Hemen her ülkede olduğu gibi, ülkemizde de halk arasında hızlı esen rüz­gârlara fırtına denilmektedir. Çoğu zaman metorolojide de bu anlamda kulla­nılmakla beraber, fırtınayı belirli bir hıza (63 km/saat veya daha fazla) ulaşan kuvvetli rüzgârlarla birlikte şiddetli yağışların ve diğer bazı önemli hava olayla­rının görüldüğü bir hava sistemi olarak tanımlamak daha doğrudur.
   Matematik konumu bilinen, hava kütleleri, basınç yapılan ve rüzgâr sis­temleriyle olan ilişkileri ile yerel fizikî coğrafya özellikleri nedeniyle Türkiye, kuvvetli rüzgârların yanında fırtına sistemlerinin de sıkça görüldüğü bir ülke­dir.
   Türkiye, Akdeniz havzasında yer alması ve etrafındaki denizler nedeniyle denizel, orografik yapısı ve denizden olan ortalama yüksekliği nedeniyle de ka­rasal özelliğe sahiptir. Ayrıca parçalanmış topografyası kısa mesafeler arasında­ki yükselti farkını arttırmaktadır.
   Bunun için deniz-kara, dağ-vadi arasındaki ısınma farkından ortaya çıkan, alçak ve yüksek basmç yapılarına bağlı olarak oluşan, yerel ve süreli rüzgârlar hemen her yerde ve her zaman görülebilmektedir.

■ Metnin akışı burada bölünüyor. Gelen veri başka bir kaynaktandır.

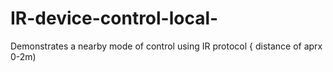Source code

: # IR-device-control-local-
Demonstrates a nearby mode of control using IR protocol { distance of aprx 0-2m)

   Bu rüzgârlar, zaman zaman yerel topografik özelliklere bağlı olarak, çok hızlı esmekte ve fırtına olarak tanımlanan hava sistemlerindeki rüzgar hızma ulaşabilmekte hatta bu değerleri aşabilmektedir. Nitekim ortalama rüzgârlı gün sayısı ile yıllık ortalama kuvvetli rüzgârlı günler sayısını gösteren grafikler ince­lendiğinde, Türkiye'nin rüzgâr potansiyelinin büyük olduğu görülür.
   Ancak burada kasdedilen rüzgarlar yukarıda sözü edilen yerel ve sürekli kuvvetli rüzgârlar değildir. Bunlar saatteki hızı 63 km veya daha fazla olan rüz­gâr ile birlikte, kuvvetli metorolojik olayların görüldüğü, zaman zaman doğal afete dönüşebilen hava sistemleridir.
b. Türkiye'de Görülen Fırtına Tipleri:
   Türkiye'de Tropikal fırtınaların dışında, bazıları çok küçük boyutta da olsa, hemen her tür fırtına, orta kuşağın cephesel siklonik fırtınaları, şimşekli gök gürültülü fırtınalar, tornadolar-hortumlar görülmektedir. Ancak bu fırtınala­rın çok büyük bir kısmı, başka bir yerde oluştuktan sonra belirli bir yol katederek geldiklerinden, küçük ve orta boyutta olan fırtınalardır. Bunlar özellikle de kışın daha sık görülmektedir.
Orta Kuşağın Cephesel-Siklonik Fırtınaları:
   Fırtına türleri içinde değişik bölgelerde farklı nedenlerle oluşarak soğuk mevsimde Türkiye'yi etkileyen orta kuşağın cephesel fırtınaları (siklonları), en sık görüleni ve en etkili olanıdır. Bu tip fırtınaların ilki Atlas Okyanusu'nun ku­zeyinde, İzlanda Adası civarında kutbi cephenin hareketlerine bağlı olarak olu­şan, doğuya ve güneye yönelerek, Avrupa'nın ve Akdeniz havzasının büyük bir bölümünü ve doğal olarak da Türkiye'yi Balkanlar, Karadeniz ve Akdeniz üze­rinden girerek etkileyen cephesel siklonik fırtınalardır.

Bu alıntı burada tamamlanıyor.